This salad will brighten up your summer.
Watermelon-Tomato Salad with Lemony Whipped Goat Cheese
Makes 4 to 6 Servings
- 1 cup thinly sliced red onion
- 2 tablespoons distilled white vinegar
- 2 teaspoons vegetable oil
- ¾ teaspoon sugar
- ½ teaspoon kosher salt, divided
- 1 (8-ounce) log goat cheese, softened
- 1 tablespoon chopped fresh dill
- 2 to 3 tablespoons whole milk
- 1 teaspoon lemon zest
- 1 tablespoon fresh lemon juice
- ¼ teaspoon ground black pepper
- 4 cups watermelon, thinly sliced and cut into triangles, rind removed
- 2 pounds assorted fresh tomatoes, sliced
- 2 miniature cucumbers, halved lengthwise and then cut diagonally crosswise
- ¼ cup lightly packed torn fresh mint leaves
- 2 tablespoons torn fresh dill
- In a medium glass or nonreactive bowl, toss together onion, vinegar, oil, sugar, and ¼ teaspoon salt. Cover and let stand until onion is softened, about 4 hours.

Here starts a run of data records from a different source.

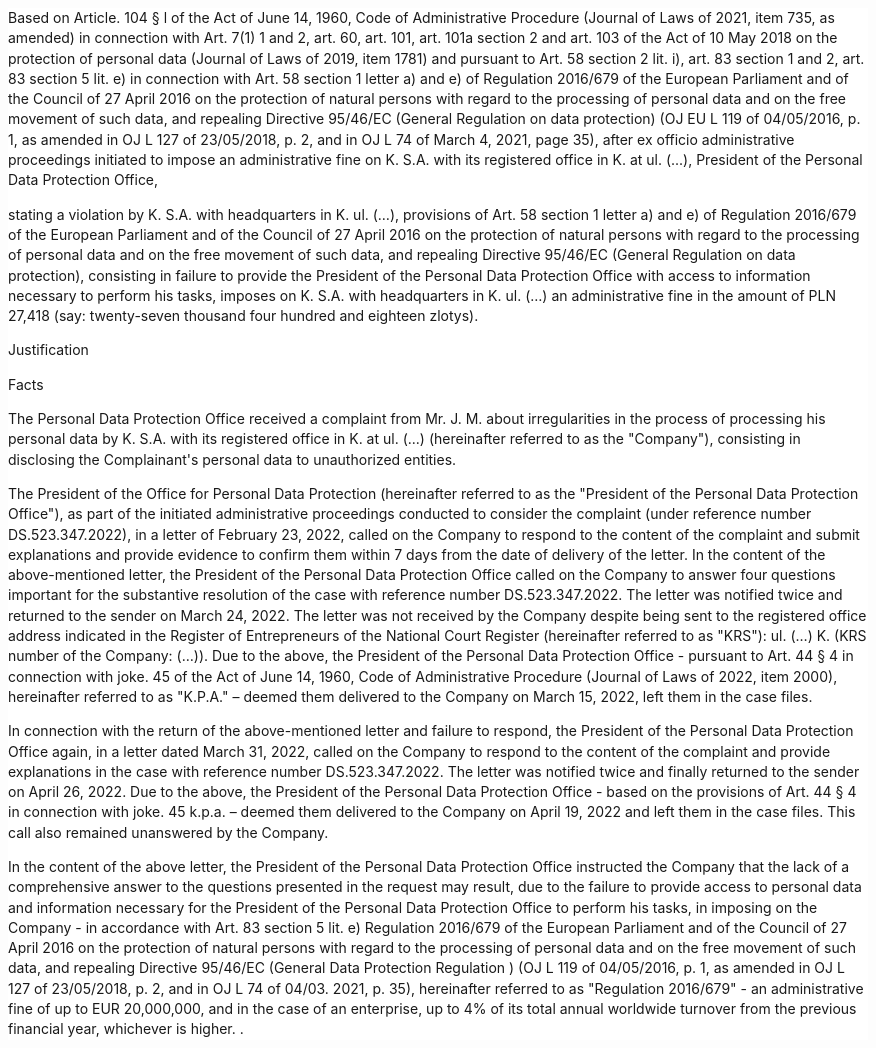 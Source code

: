 Based on Article. 104 § l of the Act of June 14, 1960, Code of Administrative Procedure (Journal of Laws of 2021, item 735, as amended) in connection with Art. 7(1) 1 and 2, art. 60, art. 101, art. 101a section 2 and art. 103 of the Act of 10 May 2018 on the protection of personal data (Journal of Laws of 2019, item 1781) and pursuant to Art. 58 section 2 lit. i), art. 83 section 1 and 2, art. 83 section 5 lit. e) in connection with Art. 58 section 1 letter a) and e) of Regulation 2016/679 of the European Parliament and of the Council of 27 April 2016 on the protection of natural persons with regard to the processing of personal data and on the free movement of such data, and repealing Directive 95/46/EC (General Regulation on data protection) (OJ EU L 119 of 04/05/2016, p. 1, as amended in OJ L 127 of 23/05/2018, p. 2, and in OJ L 74 of March 4, 2021, page 35), after ex officio administrative proceedings initiated to impose an administrative fine on K. S.A. with its registered office in K. at ul. (...), President of the Personal Data Protection Office,

stating a violation by K. S.A. with headquarters in K. ul. (…), provisions of Art. 58 section 1 letter a) and e) of Regulation 2016/679 of the European Parliament and of the Council of 27 April 2016 on the protection of natural persons with regard to the processing of personal data and on the free movement of such data, and repealing Directive 95/46/EC (General Regulation on data protection), consisting in failure to provide the President of the Personal Data Protection Office with access to information necessary to perform his tasks, imposes on K. S.A. with headquarters in K. ul. (…) an administrative fine in the amount of PLN 27,418 (say: twenty-seven thousand four hundred and eighteen zlotys).

Justification

Facts

The Personal Data Protection Office received a complaint from Mr. J. M. about irregularities in the process of processing his personal data by K. S.A. with its registered office in K. at ul. (...) (hereinafter referred to as the "Company"), consisting in disclosing the Complainant's personal data to unauthorized entities.

The President of the Office for Personal Data Protection (hereinafter referred to as the "President of the Personal Data Protection Office"), as part of the initiated administrative proceedings conducted to consider the complaint (under reference number DS.523.347.2022), in a letter of February 23, 2022, called on the Company to respond to the content of the complaint and submit explanations and provide evidence to confirm them within 7 days from the date of delivery of the letter. In the content of the above-mentioned letter, the President of the Personal Data Protection Office called on the Company to answer four questions important for the substantive resolution of the case with reference number DS.523.347.2022. The letter was notified twice and returned to the sender on March 24, 2022. The letter was not received by the Company despite being sent to the registered office address indicated in the Register of Entrepreneurs of the National Court Register (hereinafter referred to as "KRS"): ul. (…) K. (KRS number of the Company: (…)). Due to the above, the President of the Personal Data Protection Office - pursuant to Art. 44 § 4 in connection with joke. 45 of the Act of June 14, 1960, Code of Administrative Procedure (Journal of Laws of 2022, item 2000), hereinafter referred to as "K.P.A." – deemed them delivered to the Company on March 15, 2022, left them in the case files.

In connection with the return of the above-mentioned letter and failure to respond, the President of the Personal Data Protection Office again, in a letter dated March 31, 2022, called on the Company to respond to the content of the complaint and provide explanations in the case with reference number DS.523.347.2022. The letter was notified twice and finally returned to the sender on April 26, 2022. Due to the above, the President of the Personal Data Protection Office - based on the provisions of Art. 44 § 4 in connection with joke. 45 k.p.a. – deemed them delivered to the Company on April 19, 2022 and left them in the case files. This call also remained unanswered by the Company.

In the content of the above letter, the President of the Personal Data Protection Office instructed the Company that the lack of a comprehensive answer to the questions presented in the request may result, due to the failure to provide access to personal data and information necessary for the President of the Personal Data Protection Office to perform his tasks, in imposing on the Company - in accordance with Art. 83 section 5 lit. e) Regulation 2016/679 of the European Parliament and of the Council of 27 April 2016 on the protection of natural persons with regard to the processing of personal data and on the free movement of such data, and repealing Directive 95/46/EC (General Data Protection Regulation ) (OJ L 119 of 04/05/2016, p. 1, as amended in OJ L 127 of 23/05/2018, p. 2, and in OJ L 74 of 04/03. 2021, p. 35), hereinafter referred to as "Regulation 2016/679" - an administrative fine of up to EUR 20,000,000, and in the case of an enterprise, up to 4% of its total annual worldwide turnover from the previous financial year, whichever is higher. .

- In a medium bowl, combine goat cheese, chopped dill, milk, lemon zest and juice, pepper, and remaining ¼ teaspoon salt. Beat with a mixer at medium speed until smooth.
- On a large platter, arrange watermelon, tomato, and cucumber. Top with onion mixture. Dollop goat cheese mixture over salad. Sprinkle with mint, torn dill, and additional salt and pepper. Serve immediately.